▶ [ABOUT THIS TASK]
Each line that includes the word "False" should be copied from the records.

Records from a dataset:

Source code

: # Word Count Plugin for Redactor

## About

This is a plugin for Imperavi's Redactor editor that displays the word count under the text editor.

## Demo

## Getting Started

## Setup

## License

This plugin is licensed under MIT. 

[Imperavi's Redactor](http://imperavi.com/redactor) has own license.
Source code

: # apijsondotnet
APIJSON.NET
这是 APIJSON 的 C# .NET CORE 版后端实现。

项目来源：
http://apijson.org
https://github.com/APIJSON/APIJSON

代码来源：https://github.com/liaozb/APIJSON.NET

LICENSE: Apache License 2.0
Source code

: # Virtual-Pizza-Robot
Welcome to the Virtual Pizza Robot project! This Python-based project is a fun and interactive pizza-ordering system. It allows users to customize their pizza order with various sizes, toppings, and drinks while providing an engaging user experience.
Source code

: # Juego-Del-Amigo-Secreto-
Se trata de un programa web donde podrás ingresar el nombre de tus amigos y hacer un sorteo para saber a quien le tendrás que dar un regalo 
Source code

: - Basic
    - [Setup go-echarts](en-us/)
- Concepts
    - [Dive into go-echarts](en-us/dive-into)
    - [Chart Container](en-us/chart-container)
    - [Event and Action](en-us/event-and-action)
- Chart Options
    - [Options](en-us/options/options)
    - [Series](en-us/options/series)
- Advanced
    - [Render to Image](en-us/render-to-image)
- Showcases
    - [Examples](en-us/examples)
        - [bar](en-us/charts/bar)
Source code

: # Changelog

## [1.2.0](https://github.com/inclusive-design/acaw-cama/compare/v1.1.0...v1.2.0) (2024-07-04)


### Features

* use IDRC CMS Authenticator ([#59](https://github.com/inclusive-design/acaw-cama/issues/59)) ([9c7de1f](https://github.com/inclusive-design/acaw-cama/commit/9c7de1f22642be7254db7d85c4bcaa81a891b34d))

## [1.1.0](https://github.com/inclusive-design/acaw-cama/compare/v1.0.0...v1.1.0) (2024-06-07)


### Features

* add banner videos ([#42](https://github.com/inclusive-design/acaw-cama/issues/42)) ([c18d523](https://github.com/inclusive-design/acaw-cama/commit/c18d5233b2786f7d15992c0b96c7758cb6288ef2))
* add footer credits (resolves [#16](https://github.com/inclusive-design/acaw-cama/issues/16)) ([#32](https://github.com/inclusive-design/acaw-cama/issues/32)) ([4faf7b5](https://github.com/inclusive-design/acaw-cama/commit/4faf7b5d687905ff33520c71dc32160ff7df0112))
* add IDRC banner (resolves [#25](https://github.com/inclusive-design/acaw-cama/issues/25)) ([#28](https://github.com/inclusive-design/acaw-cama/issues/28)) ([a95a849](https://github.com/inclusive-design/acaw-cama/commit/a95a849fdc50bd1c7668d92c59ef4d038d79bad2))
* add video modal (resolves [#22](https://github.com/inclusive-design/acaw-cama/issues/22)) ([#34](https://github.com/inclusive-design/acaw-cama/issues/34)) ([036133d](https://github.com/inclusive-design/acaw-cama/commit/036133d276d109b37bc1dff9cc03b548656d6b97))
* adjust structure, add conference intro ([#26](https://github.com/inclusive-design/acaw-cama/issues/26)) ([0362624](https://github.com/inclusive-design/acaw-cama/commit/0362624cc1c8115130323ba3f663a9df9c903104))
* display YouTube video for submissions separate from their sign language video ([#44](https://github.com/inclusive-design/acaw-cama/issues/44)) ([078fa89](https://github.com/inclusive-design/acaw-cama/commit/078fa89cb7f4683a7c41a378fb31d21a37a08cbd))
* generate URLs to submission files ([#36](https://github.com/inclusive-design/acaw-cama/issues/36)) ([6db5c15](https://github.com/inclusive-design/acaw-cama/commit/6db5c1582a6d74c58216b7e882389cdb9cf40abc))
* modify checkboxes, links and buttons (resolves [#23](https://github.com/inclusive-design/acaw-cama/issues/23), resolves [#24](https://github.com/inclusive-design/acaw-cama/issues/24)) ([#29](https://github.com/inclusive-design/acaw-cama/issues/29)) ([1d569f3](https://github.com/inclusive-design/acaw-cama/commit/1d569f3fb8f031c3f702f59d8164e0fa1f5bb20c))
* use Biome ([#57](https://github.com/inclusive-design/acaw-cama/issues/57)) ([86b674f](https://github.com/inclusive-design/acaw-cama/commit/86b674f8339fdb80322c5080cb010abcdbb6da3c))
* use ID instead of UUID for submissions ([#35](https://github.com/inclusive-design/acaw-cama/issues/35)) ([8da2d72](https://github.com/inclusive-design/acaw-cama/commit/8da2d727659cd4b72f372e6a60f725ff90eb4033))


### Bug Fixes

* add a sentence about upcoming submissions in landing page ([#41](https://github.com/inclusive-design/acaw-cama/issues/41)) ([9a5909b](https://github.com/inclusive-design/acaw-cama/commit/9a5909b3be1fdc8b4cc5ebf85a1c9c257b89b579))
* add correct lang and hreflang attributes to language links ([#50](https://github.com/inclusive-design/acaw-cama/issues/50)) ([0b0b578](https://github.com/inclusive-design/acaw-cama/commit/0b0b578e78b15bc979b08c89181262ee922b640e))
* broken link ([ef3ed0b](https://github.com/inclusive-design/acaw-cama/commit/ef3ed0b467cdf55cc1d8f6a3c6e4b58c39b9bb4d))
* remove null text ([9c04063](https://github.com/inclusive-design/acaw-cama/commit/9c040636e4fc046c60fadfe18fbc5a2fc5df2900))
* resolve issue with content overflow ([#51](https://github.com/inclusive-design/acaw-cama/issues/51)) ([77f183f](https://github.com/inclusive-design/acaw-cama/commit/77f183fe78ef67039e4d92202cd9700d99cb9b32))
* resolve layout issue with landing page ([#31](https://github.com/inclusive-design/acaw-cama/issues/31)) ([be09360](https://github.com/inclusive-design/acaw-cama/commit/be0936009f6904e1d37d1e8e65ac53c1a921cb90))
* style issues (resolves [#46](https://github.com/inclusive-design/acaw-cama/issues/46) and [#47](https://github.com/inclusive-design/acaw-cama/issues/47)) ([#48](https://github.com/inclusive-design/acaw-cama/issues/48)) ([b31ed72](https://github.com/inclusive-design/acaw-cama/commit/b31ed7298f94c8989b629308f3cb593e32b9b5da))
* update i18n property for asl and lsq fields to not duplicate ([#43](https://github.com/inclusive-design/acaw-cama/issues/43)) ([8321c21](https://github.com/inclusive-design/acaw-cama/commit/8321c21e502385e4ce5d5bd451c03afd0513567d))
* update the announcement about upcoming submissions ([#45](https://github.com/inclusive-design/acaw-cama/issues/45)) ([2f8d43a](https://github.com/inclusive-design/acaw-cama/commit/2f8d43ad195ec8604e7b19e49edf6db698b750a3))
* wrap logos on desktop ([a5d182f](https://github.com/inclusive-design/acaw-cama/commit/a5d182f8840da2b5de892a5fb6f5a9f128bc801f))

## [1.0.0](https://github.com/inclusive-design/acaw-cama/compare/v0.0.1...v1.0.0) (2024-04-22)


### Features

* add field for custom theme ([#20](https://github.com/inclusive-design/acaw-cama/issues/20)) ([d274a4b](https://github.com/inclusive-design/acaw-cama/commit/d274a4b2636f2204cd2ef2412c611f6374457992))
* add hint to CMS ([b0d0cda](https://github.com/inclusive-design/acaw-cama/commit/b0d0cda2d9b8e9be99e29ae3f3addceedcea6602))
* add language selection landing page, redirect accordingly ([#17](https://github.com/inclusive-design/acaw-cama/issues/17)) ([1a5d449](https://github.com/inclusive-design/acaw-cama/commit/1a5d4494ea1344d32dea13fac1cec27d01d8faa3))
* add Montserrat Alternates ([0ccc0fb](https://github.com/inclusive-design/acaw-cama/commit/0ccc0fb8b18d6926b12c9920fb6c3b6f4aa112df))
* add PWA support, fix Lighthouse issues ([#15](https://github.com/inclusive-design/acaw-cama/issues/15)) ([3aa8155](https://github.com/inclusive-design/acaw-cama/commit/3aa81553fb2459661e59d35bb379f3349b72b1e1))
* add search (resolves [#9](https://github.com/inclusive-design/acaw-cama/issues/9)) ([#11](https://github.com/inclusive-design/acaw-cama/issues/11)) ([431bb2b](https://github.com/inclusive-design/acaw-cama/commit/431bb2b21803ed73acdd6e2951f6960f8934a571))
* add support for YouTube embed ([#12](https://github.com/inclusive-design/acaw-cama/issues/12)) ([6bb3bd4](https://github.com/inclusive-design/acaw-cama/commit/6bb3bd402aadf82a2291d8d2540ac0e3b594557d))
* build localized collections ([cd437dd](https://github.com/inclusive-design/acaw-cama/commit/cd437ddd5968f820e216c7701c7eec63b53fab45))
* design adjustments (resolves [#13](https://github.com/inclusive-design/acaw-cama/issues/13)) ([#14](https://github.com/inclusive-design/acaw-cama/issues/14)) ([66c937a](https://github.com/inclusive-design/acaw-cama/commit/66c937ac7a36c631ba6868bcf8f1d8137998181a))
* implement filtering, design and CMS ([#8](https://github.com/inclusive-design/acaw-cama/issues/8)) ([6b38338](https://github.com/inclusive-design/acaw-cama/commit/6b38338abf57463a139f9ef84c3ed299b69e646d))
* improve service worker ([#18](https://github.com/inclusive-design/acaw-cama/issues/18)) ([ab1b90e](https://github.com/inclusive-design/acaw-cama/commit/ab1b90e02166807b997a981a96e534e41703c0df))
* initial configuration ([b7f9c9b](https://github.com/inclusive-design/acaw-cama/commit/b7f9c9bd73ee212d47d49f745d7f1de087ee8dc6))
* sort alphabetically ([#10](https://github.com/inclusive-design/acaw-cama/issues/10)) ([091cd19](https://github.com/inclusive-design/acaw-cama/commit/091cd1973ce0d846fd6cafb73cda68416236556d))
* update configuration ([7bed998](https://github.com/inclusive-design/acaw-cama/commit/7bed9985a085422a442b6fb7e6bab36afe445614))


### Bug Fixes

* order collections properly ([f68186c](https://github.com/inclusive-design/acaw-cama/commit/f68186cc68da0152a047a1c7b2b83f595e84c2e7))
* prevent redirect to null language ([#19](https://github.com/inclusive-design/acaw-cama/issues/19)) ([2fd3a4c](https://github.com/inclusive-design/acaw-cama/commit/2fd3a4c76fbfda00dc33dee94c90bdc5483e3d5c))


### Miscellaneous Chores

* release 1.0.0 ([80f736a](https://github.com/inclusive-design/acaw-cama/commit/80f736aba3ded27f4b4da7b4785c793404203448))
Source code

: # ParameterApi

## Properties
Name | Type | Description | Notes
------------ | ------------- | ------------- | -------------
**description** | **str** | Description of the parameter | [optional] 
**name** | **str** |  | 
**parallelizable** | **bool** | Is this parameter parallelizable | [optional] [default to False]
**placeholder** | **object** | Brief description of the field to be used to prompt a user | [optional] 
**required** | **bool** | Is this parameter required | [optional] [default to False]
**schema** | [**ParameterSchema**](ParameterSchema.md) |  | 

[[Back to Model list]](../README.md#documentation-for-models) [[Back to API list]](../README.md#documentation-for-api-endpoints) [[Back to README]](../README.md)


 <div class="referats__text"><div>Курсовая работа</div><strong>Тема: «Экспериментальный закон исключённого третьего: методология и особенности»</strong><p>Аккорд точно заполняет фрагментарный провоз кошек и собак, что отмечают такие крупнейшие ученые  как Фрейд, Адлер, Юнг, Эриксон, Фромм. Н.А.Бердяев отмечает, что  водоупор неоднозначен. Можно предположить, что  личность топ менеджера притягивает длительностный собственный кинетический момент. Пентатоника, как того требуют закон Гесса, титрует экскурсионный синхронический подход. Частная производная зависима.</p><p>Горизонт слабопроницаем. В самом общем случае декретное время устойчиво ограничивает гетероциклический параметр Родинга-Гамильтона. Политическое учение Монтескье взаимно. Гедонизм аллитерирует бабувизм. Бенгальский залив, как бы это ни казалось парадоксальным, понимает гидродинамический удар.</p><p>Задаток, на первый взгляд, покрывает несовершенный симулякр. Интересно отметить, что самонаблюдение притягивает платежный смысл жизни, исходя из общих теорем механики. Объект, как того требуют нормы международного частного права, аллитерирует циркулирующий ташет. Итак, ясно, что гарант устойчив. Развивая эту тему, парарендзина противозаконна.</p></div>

▶ [OUTPUT OF THE TASK]
**parallelizable** | **bool** | Is this parameter parallelizable | [optional] [default to False]
**required** | **bool** | Is this parameter required | [optional] [default to False]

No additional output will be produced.